=== Extracted records ===

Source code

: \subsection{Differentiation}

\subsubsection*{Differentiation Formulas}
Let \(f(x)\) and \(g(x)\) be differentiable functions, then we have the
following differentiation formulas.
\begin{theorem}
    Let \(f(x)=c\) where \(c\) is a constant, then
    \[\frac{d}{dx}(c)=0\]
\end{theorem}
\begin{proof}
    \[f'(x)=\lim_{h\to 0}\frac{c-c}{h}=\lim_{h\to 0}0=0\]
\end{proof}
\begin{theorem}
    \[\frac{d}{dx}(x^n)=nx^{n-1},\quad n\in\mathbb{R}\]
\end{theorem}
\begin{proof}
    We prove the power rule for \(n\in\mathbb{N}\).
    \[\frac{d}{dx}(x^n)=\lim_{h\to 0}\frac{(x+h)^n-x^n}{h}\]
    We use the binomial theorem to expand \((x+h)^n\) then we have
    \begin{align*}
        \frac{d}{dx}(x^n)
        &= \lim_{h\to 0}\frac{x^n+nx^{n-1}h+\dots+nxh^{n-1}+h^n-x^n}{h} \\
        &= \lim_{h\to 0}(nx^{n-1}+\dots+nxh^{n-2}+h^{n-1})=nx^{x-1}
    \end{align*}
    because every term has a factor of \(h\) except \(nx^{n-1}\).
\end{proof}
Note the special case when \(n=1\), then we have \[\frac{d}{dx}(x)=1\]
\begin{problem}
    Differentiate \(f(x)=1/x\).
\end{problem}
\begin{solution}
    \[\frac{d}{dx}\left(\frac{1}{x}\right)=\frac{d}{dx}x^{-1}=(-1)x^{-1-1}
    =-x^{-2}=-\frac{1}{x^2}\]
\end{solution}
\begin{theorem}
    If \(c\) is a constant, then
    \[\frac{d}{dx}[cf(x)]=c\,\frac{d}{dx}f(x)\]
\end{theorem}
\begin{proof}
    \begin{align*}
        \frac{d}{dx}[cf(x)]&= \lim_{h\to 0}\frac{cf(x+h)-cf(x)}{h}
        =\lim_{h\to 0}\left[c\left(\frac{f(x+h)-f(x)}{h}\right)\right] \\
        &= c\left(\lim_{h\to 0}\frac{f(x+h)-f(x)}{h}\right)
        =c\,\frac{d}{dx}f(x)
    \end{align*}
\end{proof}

===

Work to be completed ->
Write only the number of lines in the data where the word "right" occurs.

Output below ->
3